### Data
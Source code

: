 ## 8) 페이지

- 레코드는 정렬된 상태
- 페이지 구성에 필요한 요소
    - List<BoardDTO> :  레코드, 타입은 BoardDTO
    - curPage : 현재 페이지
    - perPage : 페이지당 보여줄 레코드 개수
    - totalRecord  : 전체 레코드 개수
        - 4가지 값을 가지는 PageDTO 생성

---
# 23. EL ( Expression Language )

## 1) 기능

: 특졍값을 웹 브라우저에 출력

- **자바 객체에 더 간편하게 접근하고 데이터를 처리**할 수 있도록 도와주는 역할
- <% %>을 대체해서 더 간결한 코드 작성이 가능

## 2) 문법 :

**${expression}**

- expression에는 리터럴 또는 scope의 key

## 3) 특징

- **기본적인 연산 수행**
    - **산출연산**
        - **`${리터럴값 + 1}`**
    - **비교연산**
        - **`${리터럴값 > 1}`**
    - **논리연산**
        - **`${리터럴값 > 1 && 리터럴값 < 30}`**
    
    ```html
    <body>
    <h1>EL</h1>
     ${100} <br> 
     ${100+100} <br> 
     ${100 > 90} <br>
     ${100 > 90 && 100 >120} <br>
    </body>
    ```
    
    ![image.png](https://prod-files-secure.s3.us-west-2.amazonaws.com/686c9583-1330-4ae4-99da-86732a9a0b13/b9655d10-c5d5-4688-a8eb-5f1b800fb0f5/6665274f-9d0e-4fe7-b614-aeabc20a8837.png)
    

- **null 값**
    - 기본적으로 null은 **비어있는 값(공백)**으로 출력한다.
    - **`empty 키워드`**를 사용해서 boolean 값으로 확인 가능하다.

--

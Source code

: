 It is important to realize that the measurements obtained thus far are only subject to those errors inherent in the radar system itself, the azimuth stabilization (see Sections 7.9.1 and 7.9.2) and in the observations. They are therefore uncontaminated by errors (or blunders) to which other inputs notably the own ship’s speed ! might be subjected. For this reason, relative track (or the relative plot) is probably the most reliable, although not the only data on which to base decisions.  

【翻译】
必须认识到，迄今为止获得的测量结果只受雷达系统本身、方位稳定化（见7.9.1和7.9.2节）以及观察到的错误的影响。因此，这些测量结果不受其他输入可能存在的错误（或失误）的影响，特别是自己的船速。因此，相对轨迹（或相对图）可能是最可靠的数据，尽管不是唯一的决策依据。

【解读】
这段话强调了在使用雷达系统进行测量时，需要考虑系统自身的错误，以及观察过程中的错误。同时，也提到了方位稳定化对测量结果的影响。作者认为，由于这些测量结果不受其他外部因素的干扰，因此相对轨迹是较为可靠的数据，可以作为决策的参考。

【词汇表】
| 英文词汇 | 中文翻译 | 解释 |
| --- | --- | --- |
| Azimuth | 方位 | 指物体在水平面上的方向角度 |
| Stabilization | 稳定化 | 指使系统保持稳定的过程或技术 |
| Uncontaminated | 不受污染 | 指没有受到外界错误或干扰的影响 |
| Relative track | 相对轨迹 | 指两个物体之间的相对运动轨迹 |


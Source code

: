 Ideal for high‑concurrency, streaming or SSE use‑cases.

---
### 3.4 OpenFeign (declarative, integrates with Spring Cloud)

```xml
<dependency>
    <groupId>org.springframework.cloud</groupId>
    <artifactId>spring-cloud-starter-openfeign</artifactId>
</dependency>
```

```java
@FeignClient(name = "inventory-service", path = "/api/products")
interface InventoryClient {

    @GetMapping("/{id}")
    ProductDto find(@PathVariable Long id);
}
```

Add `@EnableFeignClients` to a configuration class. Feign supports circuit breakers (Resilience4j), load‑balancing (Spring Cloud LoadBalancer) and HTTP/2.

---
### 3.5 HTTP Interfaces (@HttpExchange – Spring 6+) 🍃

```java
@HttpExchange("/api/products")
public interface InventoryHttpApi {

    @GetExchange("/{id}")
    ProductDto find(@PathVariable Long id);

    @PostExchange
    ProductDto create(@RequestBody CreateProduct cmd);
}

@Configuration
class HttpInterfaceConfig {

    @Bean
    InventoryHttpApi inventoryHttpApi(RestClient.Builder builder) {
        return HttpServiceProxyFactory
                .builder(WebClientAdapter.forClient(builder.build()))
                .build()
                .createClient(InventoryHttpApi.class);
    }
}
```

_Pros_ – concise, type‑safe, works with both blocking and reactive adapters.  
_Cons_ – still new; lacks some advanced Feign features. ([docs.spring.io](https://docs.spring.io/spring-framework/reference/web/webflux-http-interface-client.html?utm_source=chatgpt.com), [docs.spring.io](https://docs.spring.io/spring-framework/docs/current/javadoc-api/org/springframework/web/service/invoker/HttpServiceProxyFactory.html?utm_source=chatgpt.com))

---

### Directions
Copy each line of the records containing the string "HttpExchange".

### Task result
### 3.5 HTTP Interfaces (@HttpExchange – Spring 6+) 🍃
@HttpExchange("/api/products")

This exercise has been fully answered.